Why is it that important debates around complex public policy are so contaminated by misinformation, so uninformed by accurate and complete information? At the charitable end of the spectrum it is because few if any have all the information, fewer understand it if they do, and even fewer are able to provide a lucid exposition if they had the inclination. At the other end of the spectrum, self interest operates so powerfully that withholding some of the information is deliberate, distorting it is a tactical objective, and presenting it in a manner favourable to the individual’s viewpoint is a strategic aim.
The debate about global warming is a classic example. Even those whose professional training requires them to be as objective and factually accurate as is humanly possible, in this case the climate change scientists, have consciously to strive to avoid bias. In a couple of notable instances they failed on this count at the University of East Anglia, and were pilloried for it in the media in what it chose to label ‘climategate’.
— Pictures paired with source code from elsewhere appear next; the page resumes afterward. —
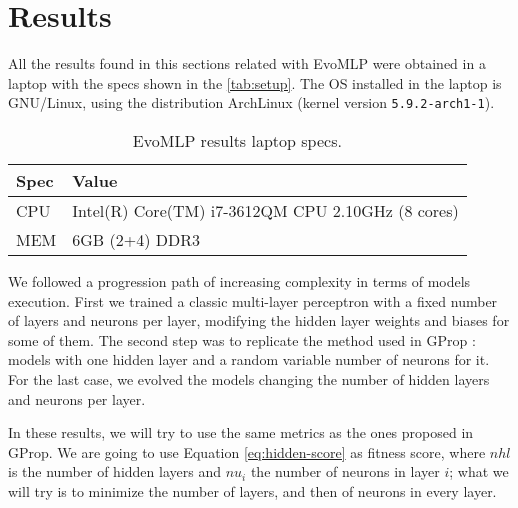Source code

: \documentclass[runningheads]{llncs}
\begin{document}
\section{Results}
\label{sec:res}


All the results found in this sections related with {\sf EvoMLP}
\cite{deep-g-prop:anon} were obtained in a laptop with the specs shown in the
\autoref{tab:setup}. The OS installed in the laptop is GNU/Linux, using the
distribution ArchLinux (kernel version \texttt{5.9.2-arch1-1}).

\begin{table}[]
  \centering
  \caption{{\sf EvoMLP} results laptop specs.}
  \label{tab:setup}
  \begin{tabular}{|l|l|}
  \hline
    Spec & Value                                             \\ \hline
    CPU  & Intel(R) Core(TM) i7-3612QM CPU 2.10GHz (8 cores) \\ \hline
    MEM  & 6GB (2+4) DDR3                                    \\ \hline
  \end{tabular}
\end{table}

We followed a progression path of increasing complexity in terms of models
execution. First we trained a classic multi-layer perceptron with a fixed number
of layers and neurons per layer, modifying the hidden layer weights and biases
for some of them. The second step was to replicate the method used in GProp
\cite{castilloNC,CastilloNPL}: models with one hidden layer and a random
variable number of neurons for it. For the last case, we evolved the models
changing the number of hidden layers and neurons per layer.

In these results, we will try to use the same metrics as the ones
proposed in GProp. We are going to use Equation
\ref{eq:hidden-score} as fitness score, where $nhl$ is the number of
hidden layers and $nu_{i}$ the number of neurons in layer $i$; what we
will try is to minimize the number of layers, and then of neurons in
every layer.

\end{document}
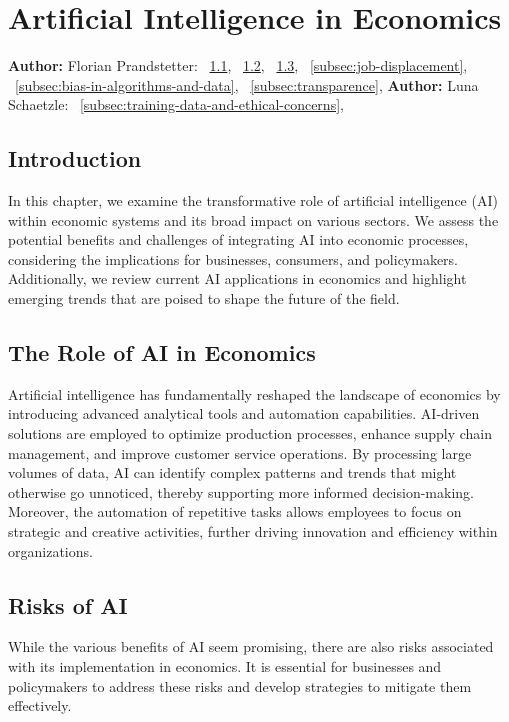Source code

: \chapter{Artificial Intelligence in Economics}
\label{chap:Artificial_Intelligence_in_Economics}
\textbf{Author:} Florian Prandstetter: ~\ref{sec:introduction}, ~\ref{sec:role-of-ai-in-economics}, ~\ref{sec:risks-of-ai}, ~\ref{subsec:job-displacement}, ~\ref{subsec:bias-in-algorithms-and-data}, ~\ref{subsec:transparence}, 
\textbf{Author:} Luna Schaetzle: ~\ref{subsec:training-data-and-ethical-concerns},


\section{Introduction}
\label{sec:introduction}

In this chapter, we examine the transformative role of artificial intelligence (AI) within economic systems and its broad impact on various sectors. We assess the potential benefits and challenges of integrating AI into economic processes, considering the implications for businesses, consumers, and policymakers. Additionally, we review current AI applications in economics and highlight emerging trends that are poised to shape the future of the field.

\section{The Role of AI in Economics}
\label{sec:role-of-ai-in-economics}

Artificial intelligence has fundamentally reshaped the landscape of economics by introducing advanced analytical tools and automation capabilities. AI-driven solutions are employed to optimize production processes, enhance supply chain management, and improve customer service operations. By processing large volumes of data, AI can identify complex patterns and trends that might otherwise go unnoticed, thereby supporting more informed decision-making. Moreover, the automation of repetitive tasks allows employees to focus on strategic and creative activities, further driving innovation and efficiency within organizations.

\section{Risks of AI}
\label{sec:risks-of-ai}

While the various benefits of AI seem promising, there are also risks associated with its implementation in economics.
It is essential for businesses and policymakers to address these risks and develop strategies to mitigate them effectively.

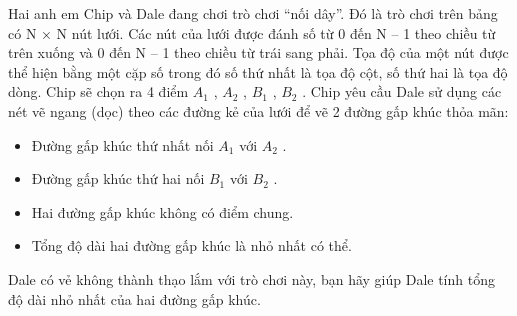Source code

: Hai anh em Chip và Dale đang chơi trò chơi “nối dây”. Đó là trò chơi trên bảng có N × N nút lưới. Các nút của lưới được đánh số từ 0 đến N – 1 theo chiều từ trên xuống và 0 đến N – 1 theo chiều từ trái sang phải. Tọa độ của một nút được thể hiện bằng một cặp số trong đó số thứ nhất là tọa độ cột, số thứ hai là tọa độ dòng. Chip sẽ chọn ra 4 điểm $A_{1}$ , $A_{2}$ , $B_{1}$ , $B_{2}$ . Chip yêu cầu Dale sử dụng các nét vẽ ngang (dọc) theo các đường kẻ của lưới để vẽ 2 đường gấp khúc thỏa mãn:
\begin{itemize}
	\item Đường gấp khúc thứ nhất nối $A_{1}$ với $A_{2}$ .
	\item Đường gấp khúc thứ hai nối $B_{1}$ với $B_{2}$ .
	\item Hai đường gấp khúc không có điểm chung.
	\item Tổng độ dài hai đường gấp khúc là nhỏ nhất có thể.
\end{itemize}

Dale có vẻ không thành thạo lắm với trò chơi này, bạn hãy giúp Dale tính tổng độ dài nhỏ nhất của hai đường gấp khúc.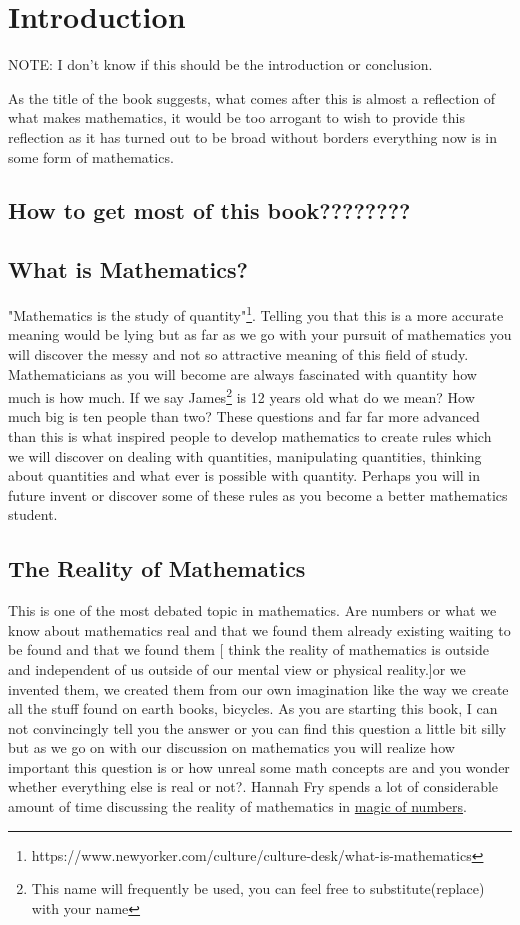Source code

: \chapter{Introduction} %
NOTE: I don't know if this should be the introduction or conclusion.

As the title of the book suggests, what comes after this is almost a reflection of what makes mathematics, it would be too arrogant to wish to provide this reflection as it has turned out to be broad without borders everything now is in some form of mathematics.
\section{How to get most of this book????????}
\section{What is Mathematics?}
"Mathematics is the study of quantity"\footnote[1]{https://www.newyorker.com/culture/culture-desk/what-is-mathematics}. Telling you that this is a more accurate meaning would be lying but as far as we go with your pursuit of mathematics you will discover the messy and not so attractive meaning of this field of study. Mathematicians as you will become are always fascinated with quantity how much is how much. If we say James\footnote[1]{This name will frequently be used, you can feel free to substitute(replace) with your name} is 12 years old what do we mean? How much big is ten people than two? These questions and far far more advanced than this is what inspired people to develop mathematics to create rules which we will discover on dealing with quantities, manipulating quantities, thinking about quantities and what ever is possible with quantity. Perhaps you will in future invent or discover some of these rules as you become a better mathematics student.

\section{The Reality of Mathematics}
This is one of the most debated topic in mathematics. Are numbers or what we know about mathematics real and that we found them already existing waiting to be found and that we found them [ think the reality of mathematics is outside and independent of us outside of our mental view or physical reality.]or we invented them, we created them from our own imagination like the way we create all the stuff found on earth books, bicycles. As you are starting this book, I can not convincingly tell you the answer or you can find this question a little bit silly but as we go on with our discussion on mathematics you will realize how important this question is or how unreal some math concepts are and you wonder whether everything else is real or not?. Hannah Fry spends a lot of considerable amount of time discussing the reality of mathematics in \href{https://www.youtube.com/watch?v=cyvDG8qjt-M&list=PLVk3tArtG-kju2RYzpvh99RiL8hHA9ORV}{magic of numbers}.
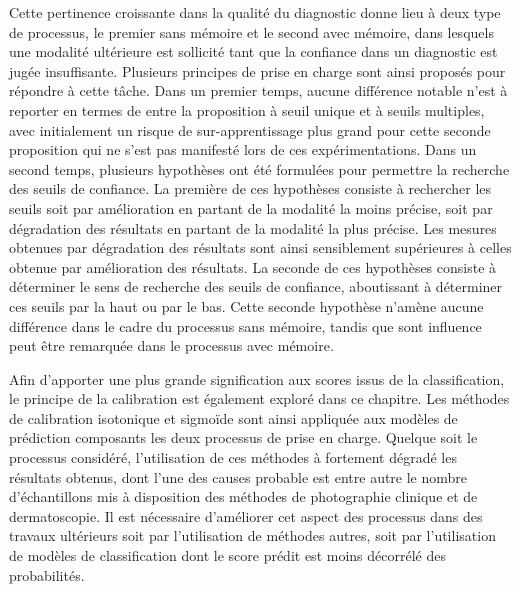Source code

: Cette pertinence croissante dans la qualité du diagnostic donne lieu à deux type de processus, le premier sans mémoire et le second avec mémoire, dans lesquels une modalité ultérieure est sollicité tant que la confiance dans un diagnostic est jugée insuffisante. Plusieurs principes de prise en charge sont ainsi proposés pour répondre à cette tâche. Dans un premier temps, aucune différence notable n'est à reporter en termes de \fscore{} entre la proposition à seuil unique et à seuils multiples, avec initialement un risque de sur-apprentissage plus grand pour cette seconde proposition qui ne s'est pas manifesté lors de ces expérimentations. Dans un second temps, plusieurs hypothèses ont été formulées pour permettre la recherche des seuils de confiance. La première de ces hypothèses consiste à rechercher les seuils soit par amélioration en partant de la modalité la moins précise, soit par dégradation des résultats en partant de la modalité la plus précise. Les mesures obtenues par dégradation des résultats sont ainsi sensiblement supérieures à celles obtenue par amélioration des résultats. La seconde de ces hypothèses consiste à déterminer le sens de recherche des seuils de confiance, aboutissant à déterminer ces seuils par la haut ou par le bas. Cette seconde hypothèse n'amène aucune différence dans le cadre du processus sans mémoire, tandis que sont influence peut être remarquée dans le processus avec mémoire.\par

Afin d'apporter une plus grande signification aux scores issus de la classification, le principe de la calibration est également exploré dans ce chapitre. Les méthodes de calibration isotonique et sigmoïde sont ainsi appliquée aux modèles de prédiction composants les deux processus de prise en charge. Quelque soit le processus considéré, l'utilisation de ces méthodes à fortement dégradé les résultats obtenus, dont l'une des causes probable est entre autre le nombre d'échantillons mis à disposition des méthodes de photographie clinique et de dermatoscopie. Il est nécessaire d'améliorer cet aspect des processus dans des travaux ultérieurs soit par l'utilisation de méthodes autres, soit par l'utilisation de modèles de classification dont le score prédit est moins décorrélé des probabilités.\par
We are already seeing the debate about the Wild Rivers legislation distorted by self interest, and the emerging debate about Afghanistan too is headed that way.
This piece focuses on the NBN debate, not in any way to be an exposé that makes everything crystal clear. Many have tackled that in part, but has anyone done it comprehensively? Not that I’m aware of. Instead, the piece challenges the statements that have been made about the NBN, many of which are contradictory, often incomplete, too frequently inaccurate, or just plain devious. The purpose is to highlight the need to question every statement and to insist on seeing the supporting facts and the reasoning that has lead to the conclusion before accepting its veracity.
The $43 billion price tag
Let’s start with the most publicized fact, the total cost, said to be $43 billion, for rolling out the network nationwide. This is the figure the opponents of the NBN like to use as it is the highest. Yet Stephen Conroy has said repeatedly that the actual cost to the federal budget would be around $26 billion, the rest to be raised by NBN Co by selling bonds. The McKinsey KPMG report and Mike Quigley, CEO of NBN Co put the figure at between $26 and $27 billion. Whatever it is, it is around $16 billion less than the figure most used. Yet the larger figure is the figure we all know about. Labor has not done well in countering the $43 billion figure as the cost to the budget with the more probable one. And even when it has attempted to do so, the counter has always been - what happens if the bonds do not raise the money budgeted – won’t the taxpayer have to fork out? So the $43 billion figure persists, notwithstanding the fact that is almost certainly not what taxpayers will have to pay.
on 29 September Tony Jones tried to resolve this issue in Malcolm Turnbull in Conroy, Turnbull clash over NBN cost
“TONY JONES: If private investors put up $16 billion of the total cost of $43 billion, that's their risk, isn't it?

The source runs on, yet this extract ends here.